▶ _WHAT THE EXERCISE ASKS_
Reply with only a number, the count of lines in the listing that include the word "protocol".

** PROVIDED MATERIAL follows **

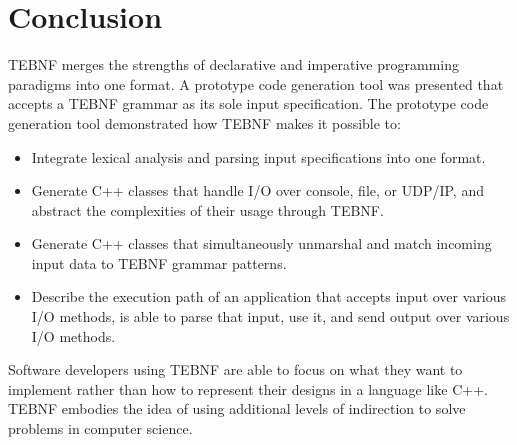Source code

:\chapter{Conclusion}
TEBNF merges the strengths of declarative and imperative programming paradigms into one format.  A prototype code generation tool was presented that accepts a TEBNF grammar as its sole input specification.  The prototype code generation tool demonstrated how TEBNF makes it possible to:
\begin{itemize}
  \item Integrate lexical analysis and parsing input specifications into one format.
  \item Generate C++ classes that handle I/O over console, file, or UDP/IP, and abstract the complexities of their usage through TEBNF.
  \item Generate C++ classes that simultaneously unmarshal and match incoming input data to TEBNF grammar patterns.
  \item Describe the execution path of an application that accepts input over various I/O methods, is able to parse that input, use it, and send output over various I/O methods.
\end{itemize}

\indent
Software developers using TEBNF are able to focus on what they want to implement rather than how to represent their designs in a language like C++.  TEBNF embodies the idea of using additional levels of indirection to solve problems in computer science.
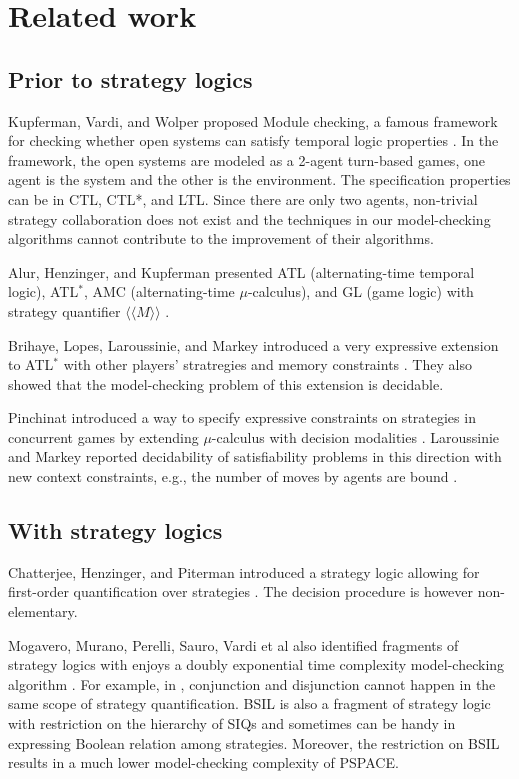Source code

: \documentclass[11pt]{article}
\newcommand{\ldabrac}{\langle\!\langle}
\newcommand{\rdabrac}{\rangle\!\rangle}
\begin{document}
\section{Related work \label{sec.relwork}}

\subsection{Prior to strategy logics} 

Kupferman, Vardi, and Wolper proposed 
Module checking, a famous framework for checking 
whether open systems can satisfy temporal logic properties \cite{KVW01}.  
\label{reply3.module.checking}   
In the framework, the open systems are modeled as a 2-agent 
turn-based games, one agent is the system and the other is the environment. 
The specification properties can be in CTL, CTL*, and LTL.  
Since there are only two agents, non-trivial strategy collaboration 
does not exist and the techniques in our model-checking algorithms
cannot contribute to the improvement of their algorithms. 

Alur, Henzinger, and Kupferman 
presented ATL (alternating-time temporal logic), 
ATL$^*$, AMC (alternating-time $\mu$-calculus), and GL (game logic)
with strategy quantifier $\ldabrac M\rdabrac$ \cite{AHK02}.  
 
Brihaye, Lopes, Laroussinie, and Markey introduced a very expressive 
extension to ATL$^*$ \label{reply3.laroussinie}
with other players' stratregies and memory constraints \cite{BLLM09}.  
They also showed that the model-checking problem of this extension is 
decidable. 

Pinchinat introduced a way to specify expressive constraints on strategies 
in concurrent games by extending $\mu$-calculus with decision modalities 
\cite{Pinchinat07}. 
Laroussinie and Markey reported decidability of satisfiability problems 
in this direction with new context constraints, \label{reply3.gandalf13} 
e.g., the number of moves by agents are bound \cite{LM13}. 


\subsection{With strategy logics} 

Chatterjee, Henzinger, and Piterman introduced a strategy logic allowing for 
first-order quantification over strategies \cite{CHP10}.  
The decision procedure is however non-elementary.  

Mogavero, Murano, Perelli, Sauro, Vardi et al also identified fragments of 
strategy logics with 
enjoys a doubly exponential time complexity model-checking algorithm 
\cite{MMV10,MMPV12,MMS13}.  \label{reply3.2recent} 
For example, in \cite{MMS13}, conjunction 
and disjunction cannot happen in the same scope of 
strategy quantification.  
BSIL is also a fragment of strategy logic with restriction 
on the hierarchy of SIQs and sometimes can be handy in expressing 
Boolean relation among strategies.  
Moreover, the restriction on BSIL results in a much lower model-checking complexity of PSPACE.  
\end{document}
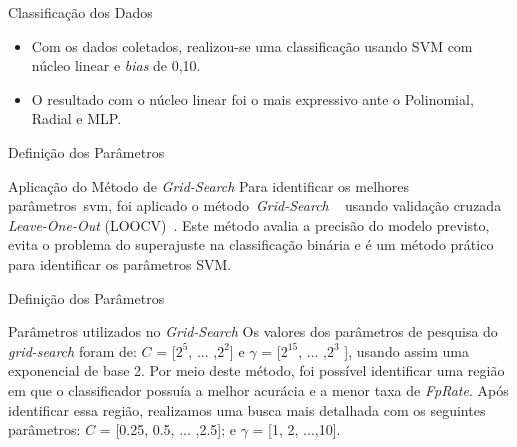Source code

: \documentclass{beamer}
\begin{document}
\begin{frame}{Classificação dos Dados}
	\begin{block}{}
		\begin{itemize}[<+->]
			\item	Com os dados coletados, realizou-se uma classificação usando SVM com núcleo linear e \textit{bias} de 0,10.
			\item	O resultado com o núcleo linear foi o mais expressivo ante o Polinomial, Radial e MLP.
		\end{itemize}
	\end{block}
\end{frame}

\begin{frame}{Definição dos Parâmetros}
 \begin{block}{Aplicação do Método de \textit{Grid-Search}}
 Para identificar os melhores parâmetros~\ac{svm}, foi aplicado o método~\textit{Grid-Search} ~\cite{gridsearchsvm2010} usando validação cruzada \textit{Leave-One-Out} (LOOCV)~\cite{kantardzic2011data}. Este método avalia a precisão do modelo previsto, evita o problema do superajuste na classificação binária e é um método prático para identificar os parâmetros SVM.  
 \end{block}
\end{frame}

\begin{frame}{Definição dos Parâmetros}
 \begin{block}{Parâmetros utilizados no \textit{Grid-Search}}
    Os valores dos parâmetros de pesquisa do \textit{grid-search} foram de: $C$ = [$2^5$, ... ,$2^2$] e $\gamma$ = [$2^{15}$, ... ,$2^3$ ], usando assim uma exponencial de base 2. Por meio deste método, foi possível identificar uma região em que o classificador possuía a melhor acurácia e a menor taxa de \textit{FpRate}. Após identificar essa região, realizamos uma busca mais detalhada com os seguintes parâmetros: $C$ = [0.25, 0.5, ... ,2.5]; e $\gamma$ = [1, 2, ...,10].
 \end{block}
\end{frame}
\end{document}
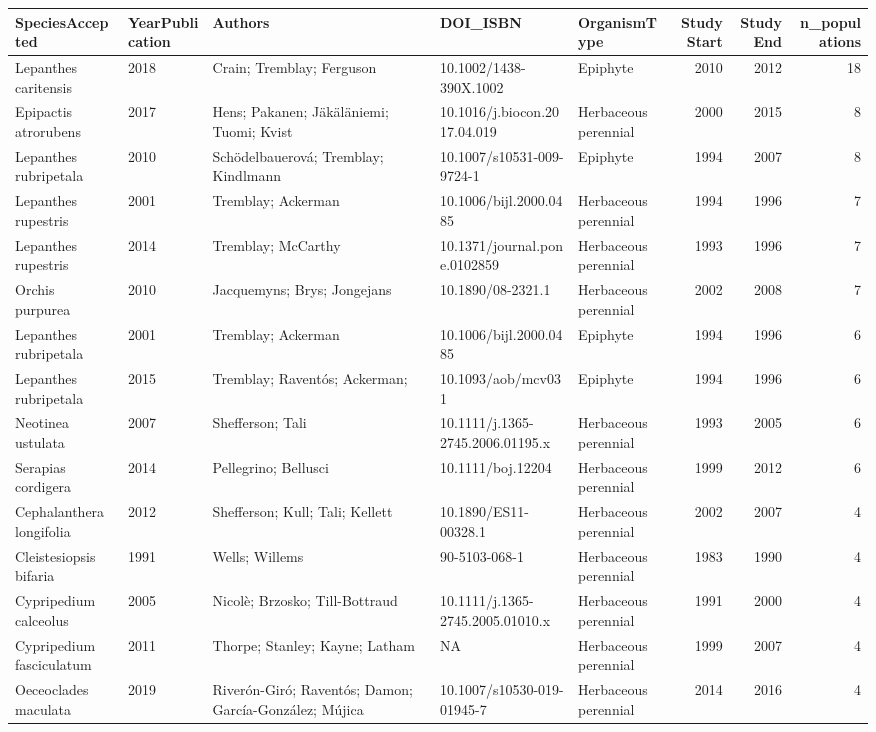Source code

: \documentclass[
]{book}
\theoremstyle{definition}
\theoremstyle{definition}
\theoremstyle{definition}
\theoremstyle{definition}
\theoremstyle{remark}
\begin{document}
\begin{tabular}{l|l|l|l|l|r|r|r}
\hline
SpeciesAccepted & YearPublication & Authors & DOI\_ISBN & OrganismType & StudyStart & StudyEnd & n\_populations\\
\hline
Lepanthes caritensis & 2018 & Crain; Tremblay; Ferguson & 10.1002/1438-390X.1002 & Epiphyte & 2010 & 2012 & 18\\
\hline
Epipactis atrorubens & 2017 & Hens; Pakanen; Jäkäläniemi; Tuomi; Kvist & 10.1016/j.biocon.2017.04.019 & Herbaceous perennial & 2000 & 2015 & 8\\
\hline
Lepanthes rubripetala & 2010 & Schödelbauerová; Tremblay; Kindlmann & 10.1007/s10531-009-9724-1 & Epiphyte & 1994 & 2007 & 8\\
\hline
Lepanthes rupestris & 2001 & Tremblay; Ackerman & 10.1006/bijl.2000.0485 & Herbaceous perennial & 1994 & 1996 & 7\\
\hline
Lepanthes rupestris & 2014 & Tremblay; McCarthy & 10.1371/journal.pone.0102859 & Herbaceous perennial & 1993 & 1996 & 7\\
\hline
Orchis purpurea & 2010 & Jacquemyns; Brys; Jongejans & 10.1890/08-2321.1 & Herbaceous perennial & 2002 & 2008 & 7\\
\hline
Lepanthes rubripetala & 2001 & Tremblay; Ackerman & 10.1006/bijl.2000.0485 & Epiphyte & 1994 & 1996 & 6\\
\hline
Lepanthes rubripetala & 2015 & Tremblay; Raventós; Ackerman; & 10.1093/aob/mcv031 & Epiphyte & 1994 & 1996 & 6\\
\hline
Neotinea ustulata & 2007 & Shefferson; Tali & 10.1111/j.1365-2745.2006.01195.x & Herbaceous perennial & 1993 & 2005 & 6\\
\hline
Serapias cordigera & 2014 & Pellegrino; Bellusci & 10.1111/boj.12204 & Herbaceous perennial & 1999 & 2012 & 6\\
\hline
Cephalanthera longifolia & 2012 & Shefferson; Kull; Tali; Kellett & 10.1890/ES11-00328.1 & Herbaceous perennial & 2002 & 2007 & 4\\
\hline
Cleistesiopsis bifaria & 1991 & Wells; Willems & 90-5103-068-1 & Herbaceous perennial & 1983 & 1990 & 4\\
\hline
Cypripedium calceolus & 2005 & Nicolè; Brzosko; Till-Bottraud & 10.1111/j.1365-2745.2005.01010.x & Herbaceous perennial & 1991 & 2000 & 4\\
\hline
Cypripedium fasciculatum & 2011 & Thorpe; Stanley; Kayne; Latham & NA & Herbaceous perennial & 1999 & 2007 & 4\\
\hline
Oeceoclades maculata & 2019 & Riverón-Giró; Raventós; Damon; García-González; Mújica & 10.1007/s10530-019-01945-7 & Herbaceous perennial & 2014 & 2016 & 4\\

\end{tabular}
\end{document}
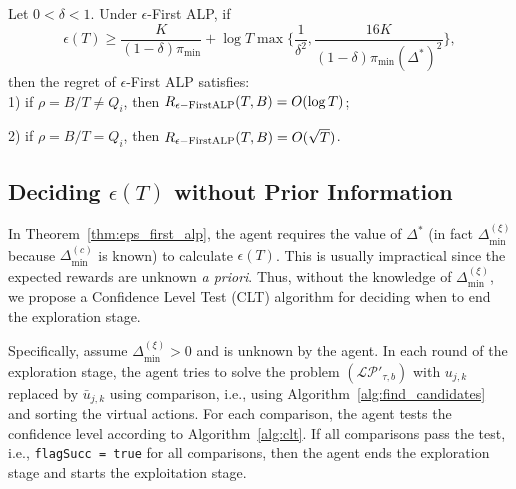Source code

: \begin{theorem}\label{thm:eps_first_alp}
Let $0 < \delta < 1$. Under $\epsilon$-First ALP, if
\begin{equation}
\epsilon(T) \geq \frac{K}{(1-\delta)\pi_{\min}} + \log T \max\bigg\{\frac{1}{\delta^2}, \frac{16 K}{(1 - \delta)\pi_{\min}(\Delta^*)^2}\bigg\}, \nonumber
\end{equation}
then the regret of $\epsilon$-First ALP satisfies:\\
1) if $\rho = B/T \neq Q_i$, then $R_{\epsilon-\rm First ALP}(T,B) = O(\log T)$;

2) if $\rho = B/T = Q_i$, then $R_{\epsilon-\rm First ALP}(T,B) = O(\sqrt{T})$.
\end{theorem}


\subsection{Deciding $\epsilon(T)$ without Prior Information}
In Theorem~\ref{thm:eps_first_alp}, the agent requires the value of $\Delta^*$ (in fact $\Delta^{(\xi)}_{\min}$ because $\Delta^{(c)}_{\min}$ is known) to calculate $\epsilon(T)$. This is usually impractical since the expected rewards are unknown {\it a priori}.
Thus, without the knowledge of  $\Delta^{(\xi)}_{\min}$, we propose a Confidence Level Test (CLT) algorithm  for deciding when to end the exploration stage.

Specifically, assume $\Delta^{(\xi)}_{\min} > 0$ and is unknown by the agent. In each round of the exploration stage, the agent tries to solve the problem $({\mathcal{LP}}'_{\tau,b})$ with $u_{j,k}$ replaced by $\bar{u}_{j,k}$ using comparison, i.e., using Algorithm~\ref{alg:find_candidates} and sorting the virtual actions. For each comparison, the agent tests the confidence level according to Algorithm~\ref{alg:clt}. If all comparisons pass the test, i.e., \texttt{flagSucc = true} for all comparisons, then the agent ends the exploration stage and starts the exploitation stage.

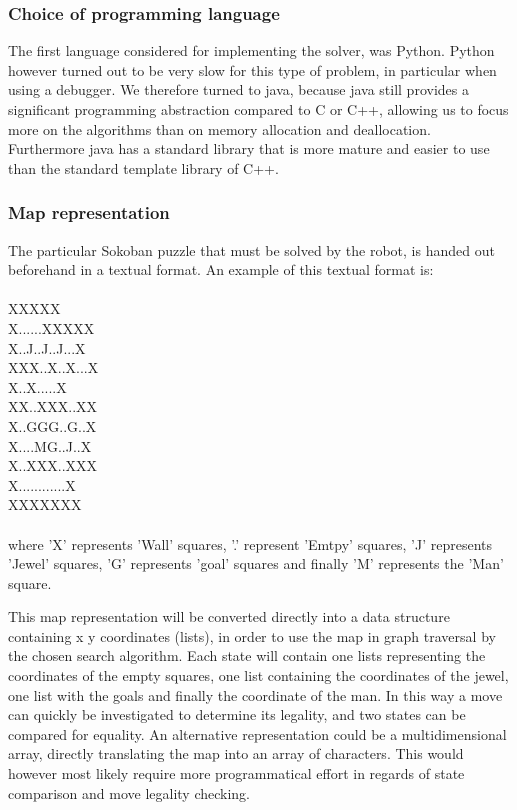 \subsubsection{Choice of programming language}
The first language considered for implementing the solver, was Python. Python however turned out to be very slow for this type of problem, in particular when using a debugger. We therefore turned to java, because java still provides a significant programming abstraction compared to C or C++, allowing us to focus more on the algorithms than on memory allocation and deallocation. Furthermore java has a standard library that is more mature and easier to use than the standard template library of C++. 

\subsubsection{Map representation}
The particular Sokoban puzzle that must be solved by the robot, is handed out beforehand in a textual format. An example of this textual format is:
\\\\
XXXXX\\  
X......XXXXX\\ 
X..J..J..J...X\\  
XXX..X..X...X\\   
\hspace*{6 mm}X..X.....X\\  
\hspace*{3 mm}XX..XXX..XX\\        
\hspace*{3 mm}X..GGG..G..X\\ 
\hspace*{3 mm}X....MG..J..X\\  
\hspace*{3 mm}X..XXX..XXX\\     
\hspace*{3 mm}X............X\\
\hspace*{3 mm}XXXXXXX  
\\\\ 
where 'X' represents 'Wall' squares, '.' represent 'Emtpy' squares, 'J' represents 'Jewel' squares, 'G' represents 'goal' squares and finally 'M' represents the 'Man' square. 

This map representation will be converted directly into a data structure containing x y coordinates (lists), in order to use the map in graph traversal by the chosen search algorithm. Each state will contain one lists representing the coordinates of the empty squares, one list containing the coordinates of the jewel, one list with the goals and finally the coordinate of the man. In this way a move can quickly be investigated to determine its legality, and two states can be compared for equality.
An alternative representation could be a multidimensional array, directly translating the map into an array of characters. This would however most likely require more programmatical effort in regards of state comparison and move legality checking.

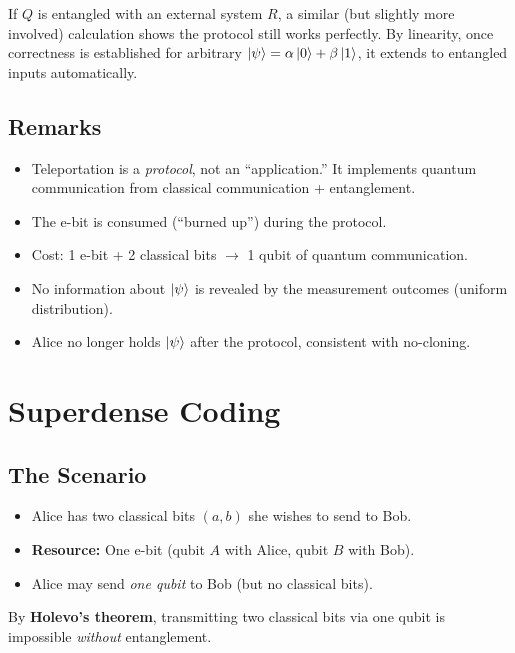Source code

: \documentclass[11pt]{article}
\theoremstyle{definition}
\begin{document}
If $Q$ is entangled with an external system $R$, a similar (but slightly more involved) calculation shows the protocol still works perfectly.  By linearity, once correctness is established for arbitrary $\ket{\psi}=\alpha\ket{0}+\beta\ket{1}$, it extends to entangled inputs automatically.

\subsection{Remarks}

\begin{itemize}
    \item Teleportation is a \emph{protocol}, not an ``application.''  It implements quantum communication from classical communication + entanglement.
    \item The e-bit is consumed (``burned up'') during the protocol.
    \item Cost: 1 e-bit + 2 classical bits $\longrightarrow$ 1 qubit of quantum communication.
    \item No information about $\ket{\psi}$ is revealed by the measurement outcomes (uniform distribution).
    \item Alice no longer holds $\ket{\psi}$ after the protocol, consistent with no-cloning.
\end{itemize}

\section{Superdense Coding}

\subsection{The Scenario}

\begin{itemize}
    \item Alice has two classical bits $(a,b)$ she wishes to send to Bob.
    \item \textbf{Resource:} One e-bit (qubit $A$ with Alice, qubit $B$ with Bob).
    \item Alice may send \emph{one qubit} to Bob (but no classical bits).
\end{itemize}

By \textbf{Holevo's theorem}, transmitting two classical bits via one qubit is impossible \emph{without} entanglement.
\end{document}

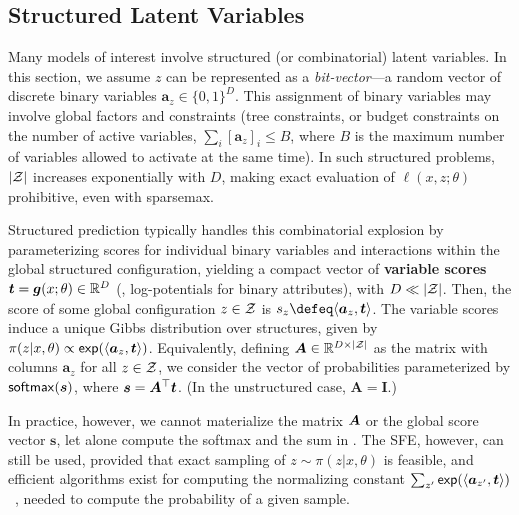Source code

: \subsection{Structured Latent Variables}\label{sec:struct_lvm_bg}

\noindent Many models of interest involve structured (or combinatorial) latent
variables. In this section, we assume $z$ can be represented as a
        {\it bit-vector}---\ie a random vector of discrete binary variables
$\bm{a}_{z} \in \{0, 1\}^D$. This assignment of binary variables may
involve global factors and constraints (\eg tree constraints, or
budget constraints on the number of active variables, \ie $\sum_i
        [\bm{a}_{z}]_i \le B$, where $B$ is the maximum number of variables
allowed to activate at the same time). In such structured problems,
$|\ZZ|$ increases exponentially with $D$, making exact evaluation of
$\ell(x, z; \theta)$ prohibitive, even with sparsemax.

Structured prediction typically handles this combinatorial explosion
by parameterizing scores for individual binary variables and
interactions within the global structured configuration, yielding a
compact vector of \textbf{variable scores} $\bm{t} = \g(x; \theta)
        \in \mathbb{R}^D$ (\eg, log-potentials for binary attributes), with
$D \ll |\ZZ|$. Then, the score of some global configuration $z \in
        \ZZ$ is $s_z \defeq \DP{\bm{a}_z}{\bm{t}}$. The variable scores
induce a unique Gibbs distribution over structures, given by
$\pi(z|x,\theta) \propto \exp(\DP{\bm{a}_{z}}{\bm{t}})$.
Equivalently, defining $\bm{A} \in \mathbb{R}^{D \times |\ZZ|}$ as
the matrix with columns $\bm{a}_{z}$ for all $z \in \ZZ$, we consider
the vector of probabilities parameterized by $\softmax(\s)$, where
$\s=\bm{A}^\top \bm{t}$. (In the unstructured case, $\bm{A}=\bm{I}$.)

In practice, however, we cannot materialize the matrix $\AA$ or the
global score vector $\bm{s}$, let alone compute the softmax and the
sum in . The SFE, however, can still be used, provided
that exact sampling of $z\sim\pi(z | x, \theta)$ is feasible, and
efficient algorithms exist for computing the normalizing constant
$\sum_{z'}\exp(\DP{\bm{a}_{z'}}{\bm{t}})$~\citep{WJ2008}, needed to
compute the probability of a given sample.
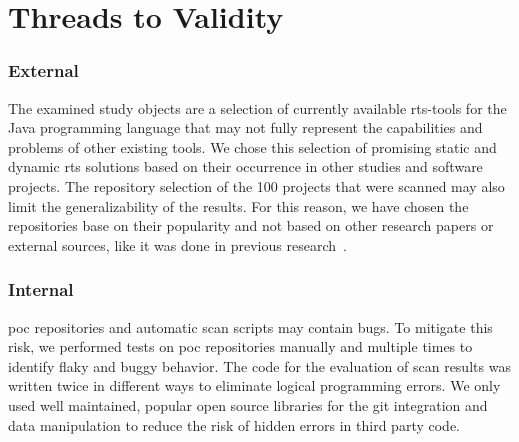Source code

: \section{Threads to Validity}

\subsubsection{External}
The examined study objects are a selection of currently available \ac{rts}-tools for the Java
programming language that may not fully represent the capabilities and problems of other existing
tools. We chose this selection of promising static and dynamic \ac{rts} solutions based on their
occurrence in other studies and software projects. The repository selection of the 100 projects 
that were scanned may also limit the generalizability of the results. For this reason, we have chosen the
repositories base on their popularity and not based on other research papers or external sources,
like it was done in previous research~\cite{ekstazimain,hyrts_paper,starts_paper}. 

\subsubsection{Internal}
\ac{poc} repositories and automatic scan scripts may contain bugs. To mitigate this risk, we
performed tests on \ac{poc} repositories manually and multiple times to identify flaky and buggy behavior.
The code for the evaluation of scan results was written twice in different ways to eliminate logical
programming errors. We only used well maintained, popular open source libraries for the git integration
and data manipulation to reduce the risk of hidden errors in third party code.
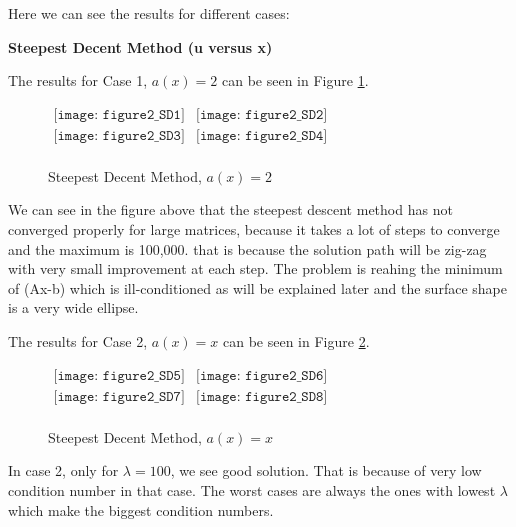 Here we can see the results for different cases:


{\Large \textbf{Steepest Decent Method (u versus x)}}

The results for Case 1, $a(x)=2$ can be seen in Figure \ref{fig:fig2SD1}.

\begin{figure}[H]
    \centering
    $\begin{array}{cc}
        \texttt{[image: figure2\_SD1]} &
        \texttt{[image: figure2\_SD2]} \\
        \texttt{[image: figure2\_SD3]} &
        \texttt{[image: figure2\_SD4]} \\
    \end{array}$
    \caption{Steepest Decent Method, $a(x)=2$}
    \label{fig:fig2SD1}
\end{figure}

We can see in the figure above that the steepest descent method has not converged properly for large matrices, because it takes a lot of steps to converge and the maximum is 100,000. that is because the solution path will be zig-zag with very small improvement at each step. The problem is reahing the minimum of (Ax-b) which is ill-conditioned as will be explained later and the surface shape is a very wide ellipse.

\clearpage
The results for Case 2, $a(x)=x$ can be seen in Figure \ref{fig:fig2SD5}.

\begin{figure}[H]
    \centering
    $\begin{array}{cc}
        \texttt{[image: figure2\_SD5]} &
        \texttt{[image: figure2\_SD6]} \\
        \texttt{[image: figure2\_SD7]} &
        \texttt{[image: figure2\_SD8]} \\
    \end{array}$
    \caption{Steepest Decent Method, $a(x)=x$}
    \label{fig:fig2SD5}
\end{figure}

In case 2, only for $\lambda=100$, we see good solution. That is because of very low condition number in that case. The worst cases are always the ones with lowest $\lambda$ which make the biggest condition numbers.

** End of PROVIDED MATERIAL **

▶ _WRITTEN RESPONSE_
4